> [YOUR OBJECTIVE]: Output the entries below unchanged, except for the pictures.

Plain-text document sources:
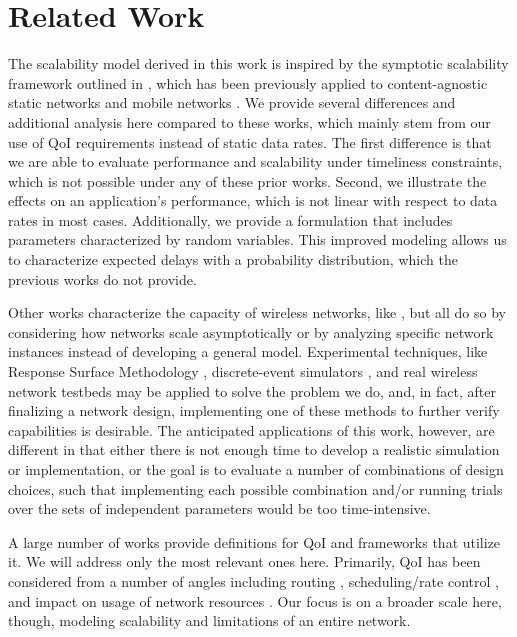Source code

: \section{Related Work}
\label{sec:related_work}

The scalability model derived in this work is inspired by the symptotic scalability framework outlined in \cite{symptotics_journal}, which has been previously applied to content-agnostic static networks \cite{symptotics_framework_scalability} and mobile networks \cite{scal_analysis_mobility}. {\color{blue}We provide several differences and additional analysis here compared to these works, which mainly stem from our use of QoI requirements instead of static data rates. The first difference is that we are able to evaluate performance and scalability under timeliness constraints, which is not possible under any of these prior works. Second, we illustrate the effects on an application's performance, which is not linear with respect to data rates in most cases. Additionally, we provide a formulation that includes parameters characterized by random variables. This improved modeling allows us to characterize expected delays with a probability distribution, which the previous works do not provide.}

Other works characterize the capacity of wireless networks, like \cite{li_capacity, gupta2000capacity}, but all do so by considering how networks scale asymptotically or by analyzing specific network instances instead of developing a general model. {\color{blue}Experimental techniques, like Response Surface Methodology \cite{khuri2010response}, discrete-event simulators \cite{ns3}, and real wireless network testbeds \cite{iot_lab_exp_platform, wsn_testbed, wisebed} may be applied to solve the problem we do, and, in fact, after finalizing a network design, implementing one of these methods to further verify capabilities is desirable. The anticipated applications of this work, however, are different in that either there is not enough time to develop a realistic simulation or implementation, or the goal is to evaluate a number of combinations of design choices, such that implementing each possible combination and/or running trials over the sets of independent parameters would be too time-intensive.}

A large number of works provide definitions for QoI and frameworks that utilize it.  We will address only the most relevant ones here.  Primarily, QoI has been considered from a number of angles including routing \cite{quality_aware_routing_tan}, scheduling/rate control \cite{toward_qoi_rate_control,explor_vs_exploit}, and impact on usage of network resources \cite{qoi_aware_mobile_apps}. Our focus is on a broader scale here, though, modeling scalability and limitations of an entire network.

> [TASK ANSWER]:
Source code

: \section{Related Work}
\label{sec:related_work}

The scalability model derived in this work is inspired by the symptotic scalability framework outlined in \cite{symptotics_journal}, which has been previously applied to content-agnostic static networks \cite{symptotics_framework_scalability} and mobile networks \cite{scal_analysis_mobility}. {\color{blue}We provide several differences and additional analysis here compared to these works, which mainly stem from our use of QoI requirements instead of static data rates. The first difference is that we are able to evaluate performance and scalability under timeliness constraints, which is not possible under any of these prior works. Second, we illustrate the effects on an application's performance, which is not linear with respect to data rates in most cases. Additionally, we provide a formulation that includes parameters characterized by random variables. This improved modeling allows us to characterize expected delays with a probability distribution, which the previous works do not provide.}

Other works characterize the capacity of wireless networks, like \cite{li_capacity, gupta2000capacity}, but all do so by considering how networks scale asymptotically or by analyzing specific network instances instead of developing a general model. {\color{blue}Experimental techniques, like Response Surface Methodology \cite{khuri2010response}, discrete-event simulators \cite{ns3}, and real wireless network testbeds \cite{iot_lab_exp_platform, wsn_testbed, wisebed} may be applied to solve the problem we do, and, in fact, after finalizing a network design, implementing one of these methods to further verify capabilities is desirable. The anticipated applications of this work, however, are different in that either there is not enough time to develop a realistic simulation or implementation, or the goal is to evaluate a number of combinations of design choices, such that implementing each possible combination and/or running trials over the sets of independent parameters would be too time-intensive.}

A large number of works provide definitions for QoI and frameworks that utilize it.  We will address only the most relevant ones here.  Primarily, QoI has been considered from a number of angles including routing \cite{quality_aware_routing_tan}, scheduling/rate control \cite{toward_qoi_rate_control,explor_vs_exploit}, and impact on usage of network resources \cite{qoi_aware_mobile_apps}. Our focus is on a broader scale here, though, modeling scalability and limitations of an entire network.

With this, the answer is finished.